Saved data entries
*-*-*
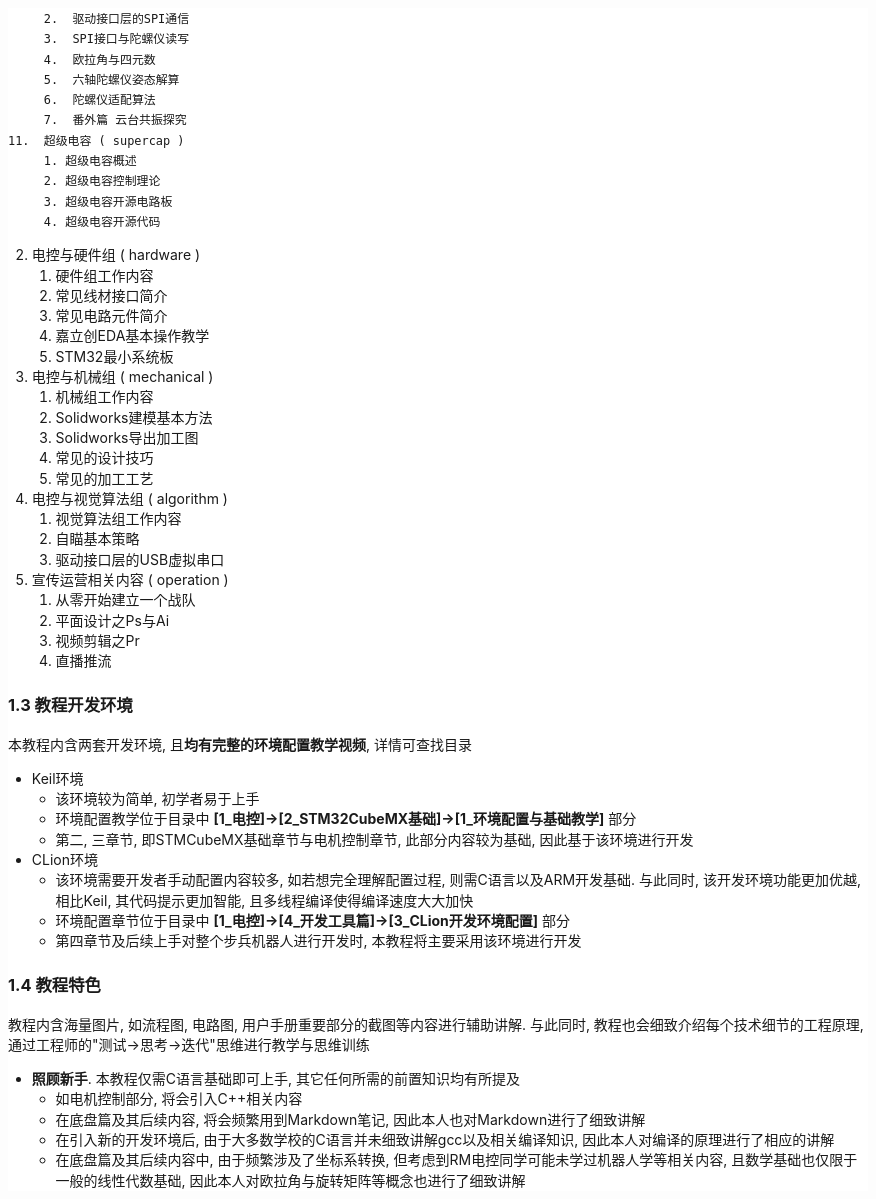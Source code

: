          2.  驱动接口层的SPI通信
         3.  SPI接口与陀螺仪读写
         4.  欧拉角与四元数
         5.  六轴陀螺仪姿态解算
         6.  陀螺仪适配算法
         7.  番外篇 云台共振探究
    11.  超级电容 ( supercap )
         1. 超级电容概述
         2. 超级电容控制理论
         3. 超级电容开源电路板
         4. 超级电容开源代码
2.  电控与硬件组 ( hardware )
    1.  硬件组工作内容
    2.  常见线材接口简介
    3.  常见电路元件简介
    4.  嘉立创EDA基本操作教学
    5.  STM32最小系统板
3.  电控与机械组 ( mechanical )
    1.  机械组工作内容
    2.  Solidworks建模基本方法
    3.  Solidworks导出加工图
    4.  常见的设计技巧
    5.  常见的加工工艺
4.  电控与视觉算法组 ( algorithm )
    1.  视觉算法组工作内容
    3.  自瞄基本策略
    5.  驱动接口层的USB虚拟串口
5.  宣传运营相关内容 ( operation )
    1.  从零开始建立一个战队
    6.  平面设计之Ps与Ai
    7.  视频剪辑之Pr
    8.  直播推流

### 1.3 教程开发环境

本教程内含两套开发环境, 且**均有完整的环境配置教学视频**, 详情可查找目录

- Keil环境
  - 该环境较为简单, 初学者易于上手
  - 环境配置教学位于目录中 **[1\_电控]->[2\_STM32CubeMX基础]->[1\_环境配置与基础教学]** 部分
  - 第二, 三章节, 即STMCubeMX基础章节与电机控制章节, 此部分内容较为基础, 因此基于该环境进行开发
- CLion环境
  - 该环境需要开发者手动配置内容较多, 如若想完全理解配置过程, 则需C语言以及ARM开发基础. 与此同时, 该开发环境功能更加优越, 相比Keil, 其代码提示更加智能, 且多线程编译使得编译速度大大加快
  - 环境配置章节位于目录中 **[1\_电控]->[4\_开发工具篇]->[3\_CLion开发环境配置]** 部分
  - 第四章节及后续上手对整个步兵机器人进行开发时, 本教程将主要采用该环境进行开发

### 1.4 教程特色

教程内含海量图片, 如流程图, 电路图, 用户手册重要部分的截图等内容进行辅助讲解. 与此同时, 教程也会细致介绍每个技术细节的工程原理, 通过工程师的"测试->思考->迭代"思维进行教学与思维训练

- **照顾新手**. 本教程仅需C语言基础即可上手, 其它任何所需的前置知识均有所提及
  - 如电机控制部分, 将会引入C++相关内容
  - 在底盘篇及其后续内容, 将会频繁用到Markdown笔记, 因此本人也对Markdown进行了细致讲解
  - 在引入新的开发环境后, 由于大多数学校的C语言并未细致讲解gcc以及相关编译知识, 因此本人对编译的原理进行了相应的讲解
  - 在底盘篇及其后续内容中, 由于频繁涉及了坐标系转换, 但考虑到RM电控同学可能未学过机器人学等相关内容, 且数学基础也仅限于一般的线性代数基础, 因此本人对欧拉角与旋转矩阵等概念也进行了细致讲解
*-*-*
| Work to complete |
Write out exactly those lines running from the line with "- 在引入新的开发环境后, 由于大多数学校的C语言并未细致讲解gcc以及相关编译知识, 因此本人对编译的原理进行了相应的讲解" to the end of the data above, the first and last included.

| Task result |
  - 在引入新的开发环境后, 由于大多数学校的C语言并未细致讲解gcc以及相关编译知识, 因此本人对编译的原理进行了相应的讲解
  - 在底盘篇及其后续内容中, 由于频繁涉及了坐标系转换, 但考虑到RM电控同学可能未学过机器人学等相关内容, 且数学基础也仅限于一般的线性代数基础, 因此本人对欧拉角与旋转矩阵等概念也进行了细致讲解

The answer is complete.